Introduction
Every DML transaction reads the data before it makes any changes. Not only during a SELECT query, but when you run any DML statement, insert, update, or delete, SQL Server first fetches a bunch of pages into the buffer pool locating the desired rows and changes them while synchronously writing to the transaction log file.
While indexes on tables help improve read performance, they add overhead during modifications to the data. Every insert, update or delete that affects the columns in the base table, a heap or a clustered index, also occurs on any non-clustered indexes that contain that column.
Note: This is the third article in a series. However, I wrote these articles in a self-contained way so you can read them a la carte. The other articles are:
- Understanding the Internals of a Data Page
- Understanding CRUD Operations Against Heaps and Forwarding Pointers
- Understanding CRUD Operations on Tables with B-tree Indexes, Page-splits, and Fragmentation (this article)
Before we dive into the DML commands, let us first understand the basic B-tree structure.

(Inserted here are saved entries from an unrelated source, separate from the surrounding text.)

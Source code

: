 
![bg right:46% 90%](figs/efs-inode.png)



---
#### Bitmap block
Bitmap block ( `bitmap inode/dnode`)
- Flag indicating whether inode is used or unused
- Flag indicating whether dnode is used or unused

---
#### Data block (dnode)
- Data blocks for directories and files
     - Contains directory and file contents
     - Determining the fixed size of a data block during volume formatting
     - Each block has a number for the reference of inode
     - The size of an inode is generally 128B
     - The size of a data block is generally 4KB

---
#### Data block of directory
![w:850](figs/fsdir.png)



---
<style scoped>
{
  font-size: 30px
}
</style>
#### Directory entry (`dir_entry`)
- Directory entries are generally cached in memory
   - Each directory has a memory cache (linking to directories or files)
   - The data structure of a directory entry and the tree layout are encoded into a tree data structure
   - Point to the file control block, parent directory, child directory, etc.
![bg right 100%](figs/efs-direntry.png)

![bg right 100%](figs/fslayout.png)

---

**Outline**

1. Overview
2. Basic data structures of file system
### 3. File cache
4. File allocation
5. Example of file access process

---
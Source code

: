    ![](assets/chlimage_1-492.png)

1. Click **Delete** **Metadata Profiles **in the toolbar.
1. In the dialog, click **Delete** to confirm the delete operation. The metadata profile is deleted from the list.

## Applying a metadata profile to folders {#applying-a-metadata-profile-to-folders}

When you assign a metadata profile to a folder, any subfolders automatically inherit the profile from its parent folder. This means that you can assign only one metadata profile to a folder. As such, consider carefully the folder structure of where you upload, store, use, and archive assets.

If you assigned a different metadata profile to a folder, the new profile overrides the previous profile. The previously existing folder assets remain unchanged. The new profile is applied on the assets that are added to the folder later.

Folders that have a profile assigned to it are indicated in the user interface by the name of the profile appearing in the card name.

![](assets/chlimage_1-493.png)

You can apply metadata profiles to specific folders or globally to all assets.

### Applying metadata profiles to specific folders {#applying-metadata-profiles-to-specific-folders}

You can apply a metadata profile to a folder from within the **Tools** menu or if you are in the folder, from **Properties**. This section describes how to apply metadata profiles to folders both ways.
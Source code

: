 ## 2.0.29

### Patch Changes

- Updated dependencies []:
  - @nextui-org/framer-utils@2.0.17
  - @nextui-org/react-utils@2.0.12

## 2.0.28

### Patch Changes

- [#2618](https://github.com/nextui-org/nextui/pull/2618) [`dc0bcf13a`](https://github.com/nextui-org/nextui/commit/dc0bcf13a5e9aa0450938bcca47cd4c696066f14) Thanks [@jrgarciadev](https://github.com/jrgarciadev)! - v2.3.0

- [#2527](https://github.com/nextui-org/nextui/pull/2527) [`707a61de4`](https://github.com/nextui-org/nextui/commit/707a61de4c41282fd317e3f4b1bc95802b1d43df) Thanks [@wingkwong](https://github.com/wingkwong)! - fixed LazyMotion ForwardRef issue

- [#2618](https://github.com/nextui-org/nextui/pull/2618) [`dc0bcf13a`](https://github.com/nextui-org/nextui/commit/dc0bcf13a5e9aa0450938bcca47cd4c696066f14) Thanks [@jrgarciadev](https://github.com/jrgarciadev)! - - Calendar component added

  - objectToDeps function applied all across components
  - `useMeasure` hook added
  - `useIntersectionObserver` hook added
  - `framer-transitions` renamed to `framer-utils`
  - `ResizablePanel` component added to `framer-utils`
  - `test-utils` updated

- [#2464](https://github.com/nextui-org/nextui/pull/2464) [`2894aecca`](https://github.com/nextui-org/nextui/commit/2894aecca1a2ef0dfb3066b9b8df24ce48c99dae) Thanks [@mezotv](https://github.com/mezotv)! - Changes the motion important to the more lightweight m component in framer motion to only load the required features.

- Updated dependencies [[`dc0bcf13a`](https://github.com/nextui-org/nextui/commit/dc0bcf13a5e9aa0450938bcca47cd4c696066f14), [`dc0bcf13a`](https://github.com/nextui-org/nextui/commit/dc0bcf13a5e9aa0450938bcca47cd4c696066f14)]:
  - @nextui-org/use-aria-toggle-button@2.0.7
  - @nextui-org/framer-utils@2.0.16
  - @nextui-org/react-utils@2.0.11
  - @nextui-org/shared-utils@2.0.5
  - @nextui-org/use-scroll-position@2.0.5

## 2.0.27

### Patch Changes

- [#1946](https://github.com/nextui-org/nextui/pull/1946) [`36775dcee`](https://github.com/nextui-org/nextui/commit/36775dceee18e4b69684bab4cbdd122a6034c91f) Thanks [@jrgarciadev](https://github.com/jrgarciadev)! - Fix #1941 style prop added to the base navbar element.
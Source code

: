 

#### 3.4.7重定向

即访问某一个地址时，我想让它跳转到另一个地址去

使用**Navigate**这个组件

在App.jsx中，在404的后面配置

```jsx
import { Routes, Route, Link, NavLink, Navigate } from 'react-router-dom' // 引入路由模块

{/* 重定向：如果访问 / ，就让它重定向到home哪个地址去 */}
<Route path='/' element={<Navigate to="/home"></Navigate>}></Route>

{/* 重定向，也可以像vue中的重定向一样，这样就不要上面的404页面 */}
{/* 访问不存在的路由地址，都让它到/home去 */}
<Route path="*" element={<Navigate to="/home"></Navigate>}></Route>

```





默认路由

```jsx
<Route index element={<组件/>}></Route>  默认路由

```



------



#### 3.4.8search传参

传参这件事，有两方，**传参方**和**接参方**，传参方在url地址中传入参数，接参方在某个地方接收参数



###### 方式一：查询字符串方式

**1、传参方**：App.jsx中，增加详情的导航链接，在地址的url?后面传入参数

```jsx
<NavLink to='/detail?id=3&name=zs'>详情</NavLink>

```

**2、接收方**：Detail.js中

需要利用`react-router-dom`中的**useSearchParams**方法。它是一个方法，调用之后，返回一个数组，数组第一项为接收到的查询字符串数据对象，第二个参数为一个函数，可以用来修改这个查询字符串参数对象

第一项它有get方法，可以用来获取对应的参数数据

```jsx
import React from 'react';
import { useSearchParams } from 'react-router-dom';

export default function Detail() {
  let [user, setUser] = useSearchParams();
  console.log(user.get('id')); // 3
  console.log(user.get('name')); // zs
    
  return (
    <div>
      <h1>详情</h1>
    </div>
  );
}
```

In a b-tree structure, SQL Server sorts the data pages in the order of the index key column(s). The pages are connected as doubly linked lists to allow for scanning the pages sequentially either in the forward or reverse direction. Each index page header contains the page addresses of the previous and the next page. A b-tree index has three types of levels: root, intermediate, and leaf.
A root page sits at the top level with rows pointing to the pages below it. The next level down from the root is an intermediate level consisting of index pages with each row pointing to the page at the next level below it. There can be multiple intermediate levels if a table is large. The last intermediate level points to the leaf level consisting of leaf pages, which could be data pages if the b-tree in question is a clustered index and index pages if it's a non-clustered index. If the leaf pages are index pages, they contain pointers to the base table, which may be a heap or a clustered index.
Insert
When inserting a new row, SQL Server reads the data page on which it must insert it into the buffer pool unless the page doesn't already exist. In this case SQL Server allocates a new extent. Then it inserts the row on the page, synchronously writes the corresponding log record to the transaction log, and asynchronously flushes the dirty page to the data file on disk via either checkpoint or lazy writer.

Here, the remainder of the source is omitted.